Content-Transfer-Encoding: 8bit
List-Id: <keyrings.vger.kernel.org>
References: <CAK8P3a39jN+t2hhLg0oKZnbYATQXmYE2-Z1JkmFyc1EPdg1HXw@mail.gmail.com>
In-Reply-To: <CAK8P3a39jN+t2hhLg0oKZnbYATQXmYE2-Z1JkmFyc1EPdg1HXw@mail.gmail.com>
To: Arnd Bergmann <arnd@arndb.de>
Cc: Pavel Begunkov <asml.silence@gmail.com>, Andy Lutomirski <luto@kernel.org>, Christoph Hellwig <hch@lst.de>, Al Viro <viro@zeniv.linux.org.uk>, Andrew Morton <akpm@linux-foundation.org>, Jens Axboe <axboe@kernel.dk>, David Howells <dhowells@redhat.com>, linux-arm-kernel <linux-arm-kernel@lists.infradead.org>, X86 ML <x86@kernel.org>, LKML <linux-kernel@vger.kernel.org>, "open list:MIPS" <linux-mips@vger.kernel.org>, Parisc List <linux-parisc@vger.kernel.org>, linuxppc-dev <linuxppc-dev@lists.ozlabs.org>, linux-s390 <linux-s390@vger.kernel.org>, sparclinux <sparclinux@vger.kernel.org>, linux-block <linux-block@vger.kernel.org>, Linux SCSI List <linux-scsi@vger.kernel.org>, Linux FS Devel <linux-fsdevel@vger.kernel.org>, linux-aio <linux-aio@kvack.org>, io-uring@vger.kernel.org, linux-arch <linux-arch@vger.kernel.org>, Linux-MM <linux-mm@kvack.org>, Network Development <netdev@vger.kernel.org>, keyrings@vger.kernel.org, LSM List <linux-security-module@vger.kernel.org>



> On Sep 22, 2020, at 2:01 AM, Arnd Bergmann <arnd@arndb.de> wrote:
> 
> On Tue, Sep 22, 2020 at 9:59 AM Pavel Begunkov <asml.silence@gmail.com> wrote:
>>> On 22/09/2020 10:23, Arnd Bergmann wrote:
>>> On Tue, Sep 22, 2020 at 8:32 AM Pavel Begunkov <asml.silence@gmail.com> wrote:
>>>> On 22/09/2020 03:58, Andy Lutomirski wrote:
>>>>> On Mon, Sep 21, 2020 at 5:24 PM Pavel Begunkov <asml.silence@gmail.com> wrote:
>>>>> I may be looking at a different kernel than you, but aren't you
>>>>> preventing creating an io_uring regardless of whether SQPOLL is
>>>>> requested?
>>>> 
>>>> I diffed a not-saved file on a sleepy head, thanks for noticing.
>>>> As you said, there should be an SQPOLL check.
>>>> 
>>>> ...
>>>> if (ctx->compat && (p->flags & IORING_SETUP_SQPOLL))
>>>>        goto err;
>>> 
>>> Wouldn't that mean that now 32-bit containers behave differently
>>> between compat and native execution?
>>> 
>>> I think if you want to prevent 32-bit applications from using SQPOLL,
>>> it needs to be done the same way on both to be consistent:
>> 
>> The intention was to disable only compat not native 32-bit.
> 
> I'm not following why that would be considered a valid option,
> as that clearly breaks existing users that update from a 32-bit
> kernel to a 64-bit one.
> 
> Taking away the features from users that are still on 32-bit kernels
> already seems questionable to me, but being inconsistent
> about it seems much worse, in particular when the regression
> is on the upgrade path.
> 
>>> Can we expect all existing and future user space to have a sane
>>> fallback when IORING_SETUP_SQPOLL fails?
>> 
>> SQPOLL has a few differences with non-SQPOLL modes, but it's easy
>> to convert between them.

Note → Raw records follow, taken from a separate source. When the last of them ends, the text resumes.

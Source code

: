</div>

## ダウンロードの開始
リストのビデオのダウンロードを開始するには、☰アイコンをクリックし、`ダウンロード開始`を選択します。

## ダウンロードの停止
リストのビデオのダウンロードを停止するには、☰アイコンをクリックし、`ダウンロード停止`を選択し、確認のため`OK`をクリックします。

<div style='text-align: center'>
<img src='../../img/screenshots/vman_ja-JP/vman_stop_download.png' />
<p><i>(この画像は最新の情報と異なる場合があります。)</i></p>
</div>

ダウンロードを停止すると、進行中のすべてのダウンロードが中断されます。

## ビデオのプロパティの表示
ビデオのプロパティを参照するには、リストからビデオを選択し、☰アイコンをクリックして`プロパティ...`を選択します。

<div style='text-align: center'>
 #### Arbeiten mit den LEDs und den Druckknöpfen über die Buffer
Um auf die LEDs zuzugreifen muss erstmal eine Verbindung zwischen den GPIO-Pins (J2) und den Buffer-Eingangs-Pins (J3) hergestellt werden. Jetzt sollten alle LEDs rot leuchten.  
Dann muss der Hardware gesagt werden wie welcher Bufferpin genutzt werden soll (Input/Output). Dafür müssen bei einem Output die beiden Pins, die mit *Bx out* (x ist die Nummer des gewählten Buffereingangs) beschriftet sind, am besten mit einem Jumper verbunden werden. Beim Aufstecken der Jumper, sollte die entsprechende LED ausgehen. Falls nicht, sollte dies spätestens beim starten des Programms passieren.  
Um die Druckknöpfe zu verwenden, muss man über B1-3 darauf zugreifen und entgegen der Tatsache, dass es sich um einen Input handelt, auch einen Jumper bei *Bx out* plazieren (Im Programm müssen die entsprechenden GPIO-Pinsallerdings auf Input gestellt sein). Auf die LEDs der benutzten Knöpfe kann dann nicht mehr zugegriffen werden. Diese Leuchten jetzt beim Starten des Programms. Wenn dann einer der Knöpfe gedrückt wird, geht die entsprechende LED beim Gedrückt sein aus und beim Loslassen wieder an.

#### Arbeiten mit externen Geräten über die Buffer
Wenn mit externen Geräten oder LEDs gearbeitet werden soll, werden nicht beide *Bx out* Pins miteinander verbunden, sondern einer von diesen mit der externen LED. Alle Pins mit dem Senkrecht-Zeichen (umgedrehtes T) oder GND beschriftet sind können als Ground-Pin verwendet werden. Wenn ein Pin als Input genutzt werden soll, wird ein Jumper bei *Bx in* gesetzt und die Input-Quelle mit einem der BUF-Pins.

Anyway, SQPOLL is a privileged special
>> case that's here for performance/latency reasons, I don't think
>> there will be any non-accidental users of it.
> 
> Ok, so the behavior of 32-bit tasks would be the same as running
> the same application as unprivileged 64-bit tasks, with applications
> already having to implement that fallback, right?
> 
> 

I don’t have any real preference wrt SQPOLL, and it may be that we have a problem even without SQPOLL when IO gets punted without one of the fixes discussed.

But banning the mismatched io_uring and io_uring_enter seems like it may be worthwhile regardless.